Only the text belongs in the answer: every line of the records below, transcribed exactly.

Data records:
══════════
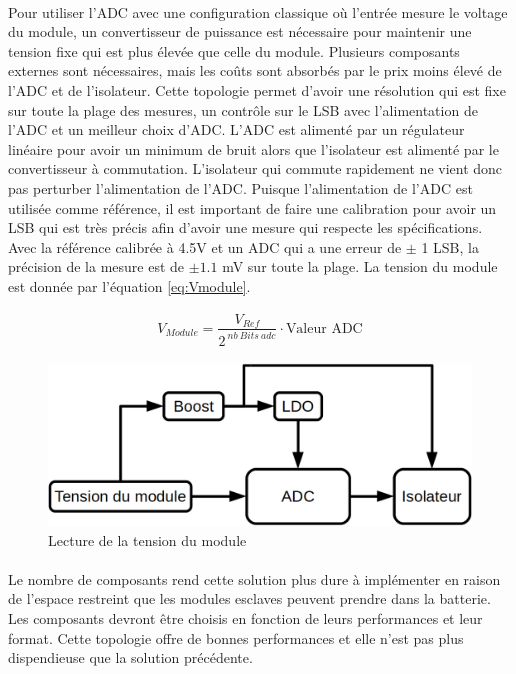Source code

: 	\paragraph*{}
	Pour utiliser l'ADC avec une configuration classique où l'entrée mesure le voltage du module, un convertisseur de puissance est nécessaire pour maintenir une tension fixe qui est plus élevée que celle du module. Plusieurs composants externes sont nécessaires, mais les coûts sont absorbés par le prix moins élevé de l'ADC et de l'isolateur. Cette topologie permet d'avoir une résolution qui est fixe sur toute la plage des mesures, un contrôle sur le LSB avec l'alimentation de l'ADC et un meilleur choix d'ADC. L'ADC est alimenté par un régulateur linéaire pour avoir un minimum de bruit alors que l'isolateur est alimenté par le convertisseur à commutation. L'isolateur qui commute rapidement ne vient donc pas perturber l'alimentation de l'ADC. Puisque l'alimentation de l'ADC  est utilisée comme référence, il est important de faire une calibration pour avoir un LSB qui est très précis afin d'avoir une mesure qui respecte les spécifications. Avec la référence calibrée à 4.5V et un ADC qui a une erreur de $\pm$ 1 LSB, la précision de la mesure est de $\pm 1.1$ mV sur toute la plage. La tension du module est donnée par l'équation \ref{eq:Vmodule}.
	
	\begin{align}
		V_{Module} = \dfrac{V_{Ref}}{2^{~nb~Bits~adc}} \cdot \text{Valeur ADC}
		\label{eq:Vmodule}
	\end{align}
	
	\begin{figure}[H]
		\centering
		\includegraphics[scale=0.3]{Images/Tension_module.png}
		\caption{Lecture de la tension du module}
		\label{fig:adc_vmod}
	\end{figure}	

	\paragraph*{}
	Le nombre de composants rend cette solution plus dure à implémenter en raison de l'espace restreint que les modules esclaves peuvent prendre dans la batterie. Les composants devront être choisis en fonction de leurs performances et leur format. Cette topologie offre de bonnes performances et elle n'est pas plus dispendieuse que la solution précédente.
══════════
Result for this task:
Source code

: 	\paragraph*{}
	Pour utiliser l'ADC avec une configuration classique où l'entrée mesure le voltage du module, un convertisseur de puissance est nécessaire pour maintenir une tension fixe qui est plus élevée que celle du module. Plusieurs composants externes sont nécessaires, mais les coûts sont absorbés par le prix moins élevé de l'ADC et de l'isolateur. Cette topologie permet d'avoir une résolution qui est fixe sur toute la plage des mesures, un contrôle sur le LSB avec l'alimentation de l'ADC et un meilleur choix d'ADC. L'ADC est alimenté par un régulateur linéaire pour avoir un minimum de bruit alors que l'isolateur est alimenté par le convertisseur à commutation. L'isolateur qui commute rapidement ne vient donc pas perturber l'alimentation de l'ADC. Puisque l'alimentation de l'ADC  est utilisée comme référence, il est important de faire une calibration pour avoir un LSB qui est très précis afin d'avoir une mesure qui respecte les spécifications. Avec la référence calibrée à 4.5V et un ADC qui a une erreur de $\pm$ 1 LSB, la précision de la mesure est de $\pm 1.1$ mV sur toute la plage. La tension du module est donnée par l'équation \ref{eq:Vmodule}.
	
	\begin{align}
		V_{Module} = \dfrac{V_{Ref}}{2^{~nb~Bits~adc}} \cdot \text{Valeur ADC}
		\label{eq:Vmodule}
	\end{align}
	
	\begin{figure}[H]
		\centering
		\includegraphics[scale=0.3]{Images/Tension_module.png}
		\caption{Lecture de la tension du module}
		\label{fig:adc_vmod}
	\end{figure}	

	\paragraph*{}
	Le nombre de composants rend cette solution plus dure à implémenter en raison de l'espace restreint que les modules esclaves peuvent prendre dans la batterie. Les composants devront être choisis en fonction de leurs performances et leur format. Cette topologie offre de bonnes performances et elle n'est pas plus dispendieuse que la solution précédente.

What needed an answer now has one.